Em 1925, foi proclamado em Genebra (Suíça), sede europeia das Nações Unidas, o Dia Internacional da Criança, que é celebrado em muitos países, incluindo Portugal, a 1 de Junho, com o propósito de homenagear as crianças e alertar a comunidade mundial para os direitos dos mais jovens. Um dia do calendário civil não chega para mitigar as necessidades prementes que as crianças continuam a enfrentar num mundo publicitariamente desenvolvido e tecnológico. O muito que ainda há a fazer exige um esforço redobrado.
Ainda hoje, em muitos palcos de guerra e de agitação social espalhados pelo globo, as crianças são quem mais sofre, feitas soldados à força, com infâncias interrompidas subitamente, vítimas de maus-tratos, alvos da mão-de-obra escrava infantil e de redes de tráfego humano, cancros de uma sociedade ainda bem menos justa do que desejávamos e reclamamos. Pelo muito que ainda há a fazer para mitigar a fome, aprender a brincar, instruir e ensinar a construir um futuro melhor, todos os esforços são poucos. Um Dia Internacional da Criança serve para alertar, mas não basta para sossegar consciências.
Cada vez mais, são precisos projectos inovadores e cúmplices com a vontade de encontrar soluções para situações particulares, de dar respostas capazes de fazer a diferença num Mundo tantas vezes indiferente. A Casa da Criança de Tires tem sido um farol nesse opaco nevoeiro social, pardacento quase sempre, tantas vezes incapaz de construir alternativas válidas, longe de processos burocráticos incompreensíveis e frequentemente desnecessários.
Inaugurada a 15 de Maio de 2001 pela Fundação Champagnat, uma Instituição Particular de Solidariedade Social criada pela Congregação dos Irmãos Maristas, esta casa de acolhimento residencial especial, que dá abrigo a filhos de reclusas do Estabelecimento Prisional de Tires, procura assegurar o convívio possível entre mães e filhos, para que não se quebrem laços de afetos imprescindíveis ao desenvolvimento das crianças nos primeiros anos de vida.
O jornal ‘O Correio da Linha’ foi conhecer melhor este projecto apostado em trazer toda a alegria possível às crianças que ali vivem.
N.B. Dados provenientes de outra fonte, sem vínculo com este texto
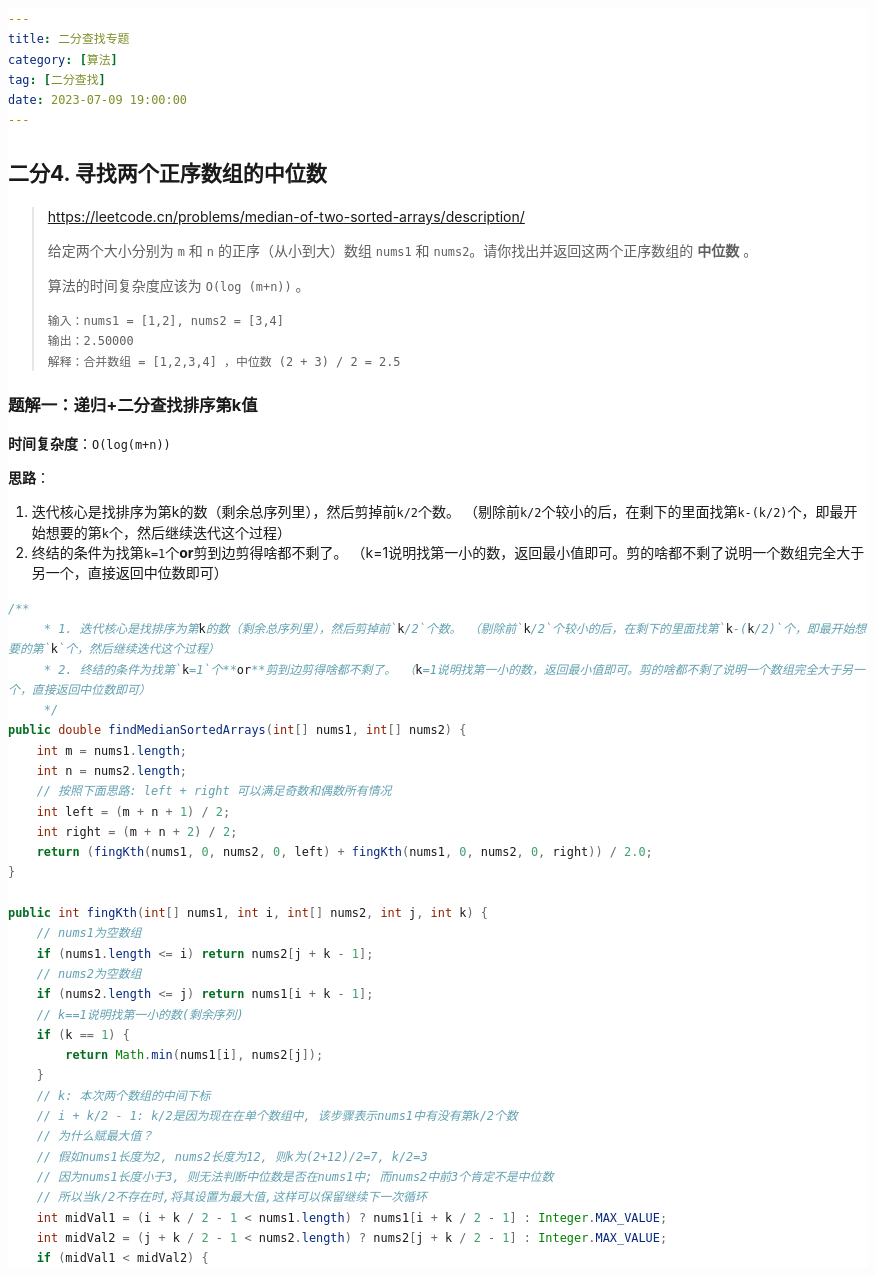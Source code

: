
 ```yaml
---
title: 二分查找专题
category: [算法]
tag: [二分查找]
date: 2023-07-09 19:00:00
---
```

## 二分4. 寻找两个正序数组的中位数

> https://leetcode.cn/problems/median-of-two-sorted-arrays/description/
>
> 给定两个大小分别为 `m` 和 `n` 的正序（从小到大）数组 `nums1` 和 `nums2`。请你找出并返回这两个正序数组的 **中位数** 。
>
> 算法的时间复杂度应该为 `O(log (m+n))` 。
>
> ```
> 输入：nums1 = [1,2], nums2 = [3,4]
> 输出：2.50000
> 解释：合并数组 = [1,2,3,4] ，中位数 (2 + 3) / 2 = 2.5
> ```

### 题解一：递归+二分查找排序第k值

**时间复杂度**：`O(log(m+n))`

**思路**：

1. 迭代核心是找排序为第k的数（剩余总序列里），然后剪掉前`k/2`个数。 （剔除前`k/2`个较小的后，在剩下的里面找第`k-(k/2)`个，即最开始想要的第`k`个，然后继续迭代这个过程）
2. 终结的条件为找第`k=1`个**or**剪到边剪得啥都不剩了。 （k=1说明找第一小的数，返回最小值即可。剪的啥都不剩了说明一个数组完全大于另一个，直接返回中位数即可）

```java
/**
     * 1. 迭代核心是找排序为第k的数（剩余总序列里），然后剪掉前`k/2`个数。 （剔除前`k/2`个较小的后，在剩下的里面找第`k-(k/2)`个，即最开始想要的第`k`个，然后继续迭代这个过程）
     * 2. 终结的条件为找第`k=1`个**or**剪到边剪得啥都不剩了。 （k=1说明找第一小的数，返回最小值即可。剪的啥都不剩了说明一个数组完全大于另一个，直接返回中位数即可）
     */
public double findMedianSortedArrays(int[] nums1, int[] nums2) {
    int m = nums1.length;
    int n = nums2.length;
    // 按照下面思路: left + right 可以满足奇数和偶数所有情况
    int left = (m + n + 1) / 2;
    int right = (m + n + 2) / 2;
    return (fingKth(nums1, 0, nums2, 0, left) + fingKth(nums1, 0, nums2, 0, right)) / 2.0;
}

public int fingKth(int[] nums1, int i, int[] nums2, int j, int k) {
    // nums1为空数组
    if (nums1.length <= i) return nums2[j + k - 1];
    // nums2为空数组
    if (nums2.length <= j) return nums1[i + k - 1];
    // k==1说明找第一小的数(剩余序列)
    if (k == 1) {
        return Math.min(nums1[i], nums2[j]);
    }
    // k: 本次两个数组的中间下标
    // i + k/2 - 1: k/2是因为现在在单个数组中, 该步骤表示nums1中有没有第k/2个数
    // 为什么赋最大值？
    // 假如nums1长度为2, nums2长度为12, 则k为(2+12)/2=7, k/2=3
    // 因为nums1长度小于3, 则无法判断中位数是否在nums1中; 而nums2中前3个肯定不是中位数
    // 所以当k/2不存在时,将其设置为最大值,这样可以保留继续下一次循环
    int midVal1 = (i + k / 2 - 1 < nums1.length) ? nums1[i + k / 2 - 1] : Integer.MAX_VALUE;
    int midVal2 = (j + k / 2 - 1 < nums2.length) ? nums2[j + k / 2 - 1] : Integer.MAX_VALUE;
    if (midVal1 < midVal2) {
```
As respostas às nossas questões foram dadas por Carla Nunes Semedo, directora técnica da Casa da Criança de Tires há quase 11 anos.
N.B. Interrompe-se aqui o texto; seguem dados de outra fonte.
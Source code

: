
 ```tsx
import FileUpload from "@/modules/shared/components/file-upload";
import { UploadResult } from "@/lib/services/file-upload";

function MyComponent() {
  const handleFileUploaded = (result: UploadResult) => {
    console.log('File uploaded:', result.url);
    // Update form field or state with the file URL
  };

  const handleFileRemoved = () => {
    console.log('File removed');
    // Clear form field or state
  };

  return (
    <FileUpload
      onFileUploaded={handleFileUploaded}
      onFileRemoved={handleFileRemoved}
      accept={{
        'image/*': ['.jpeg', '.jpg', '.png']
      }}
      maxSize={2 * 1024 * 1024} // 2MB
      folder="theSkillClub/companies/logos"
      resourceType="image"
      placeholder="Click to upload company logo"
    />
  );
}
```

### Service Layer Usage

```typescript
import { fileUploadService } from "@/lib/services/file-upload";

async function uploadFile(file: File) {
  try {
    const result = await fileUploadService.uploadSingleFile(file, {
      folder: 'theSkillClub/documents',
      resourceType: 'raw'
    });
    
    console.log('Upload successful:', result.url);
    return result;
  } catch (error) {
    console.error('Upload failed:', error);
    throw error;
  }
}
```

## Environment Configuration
REGRAS, MIMOS E FERRAMENTAS DE DEFESA
Correio da Linha (CL) – O que distingue a Casa da Criança de Tires das restantes casas de acolhimento de crianças? O que esteve na base da sua criação?
Carla Nunes Semedo (CNS)– A Casa da Criança de Tires é uma casa de acolhimento residencial, instituição pioneira e única no nosso País, que acolhe crianças filhas de reclusas e se constitui como resposta às necessidades das mães reclusas e ao sistema prisional no qual estão integradas. Num ambiente que se pretende familiar as crianças recebem regras, mimos e ferramentas de defesa para enfrentar um mundo que é tão mais fácil para outros meninos.
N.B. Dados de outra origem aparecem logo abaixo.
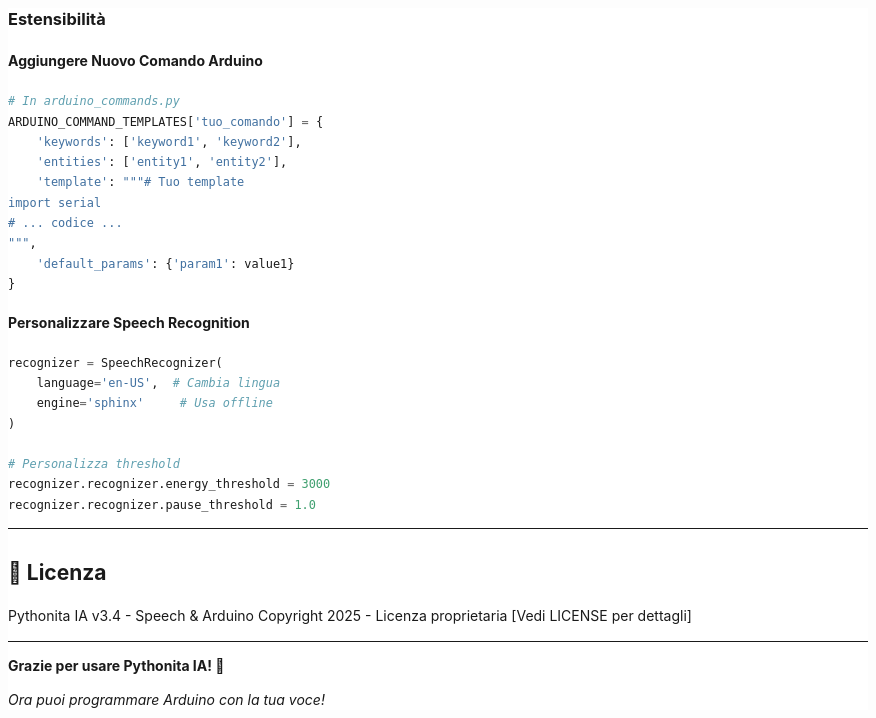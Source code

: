 ### Estensibilità

#### Aggiungere Nuovo Comando Arduino
```python
# In arduino_commands.py
ARDUINO_COMMAND_TEMPLATES['tuo_comando'] = {
    'keywords': ['keyword1', 'keyword2'],
    'entities': ['entity1', 'entity2'],
    'template': """# Tuo template
import serial
# ... codice ...
""",
    'default_params': {'param1': value1}
}
```

#### Personalizzare Speech Recognition
```python
recognizer = SpeechRecognizer(
    language='en-US',  # Cambia lingua
    engine='sphinx'     # Usa offline
)

# Personalizza threshold
recognizer.recognizer.energy_threshold = 3000
recognizer.recognizer.pause_threshold = 1.0
```

---

## 📄 Licenza

Pythonita IA v3.4 - Speech & Arduino
Copyright 2025 - Licenza proprietaria
[Vedi LICENSE per dettagli]

---

**Grazie per usare Pythonita IA! 🚀**

*Ora puoi programmare Arduino con la tua voce!*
Tendo por base uma intervenção multidisciplinar, a missão desta Casa, ao longo de 18 anos de existência, tem sido reparar e reabilitar num ambiente acolhedor e com intencionalidade terapêutica, onde a socialização, educação, formação e desenvolvimento das crianças ocorre paralelamente com uma intervenção realizada em meio prisional, munindo as mães reclusas de competências pessoais, sociais e parentais com o objectivo último de inverter a tendência destrutiva do seu percurso de vida, o ciclo da criminalidade, transformando-o num projecto de sucesso e de integração plena na sociedade civil.
Esta necessidade foi detectada pelos Irmãos Maristas, Fundação Champagnat, que observou que aquando da inexistência de enquadramento familiar e por determinação legal as crianças não poderiam permanecer no Estabelecimento Prisional após os três anos, ficando desprotegidas. Por conseguinte, foi equacionada esta resposta que protegia as crianças e salvaguardava os seus direitos, bem como favorecia a manutenção do vínculo afectivo com as mães, num registo de proximidade.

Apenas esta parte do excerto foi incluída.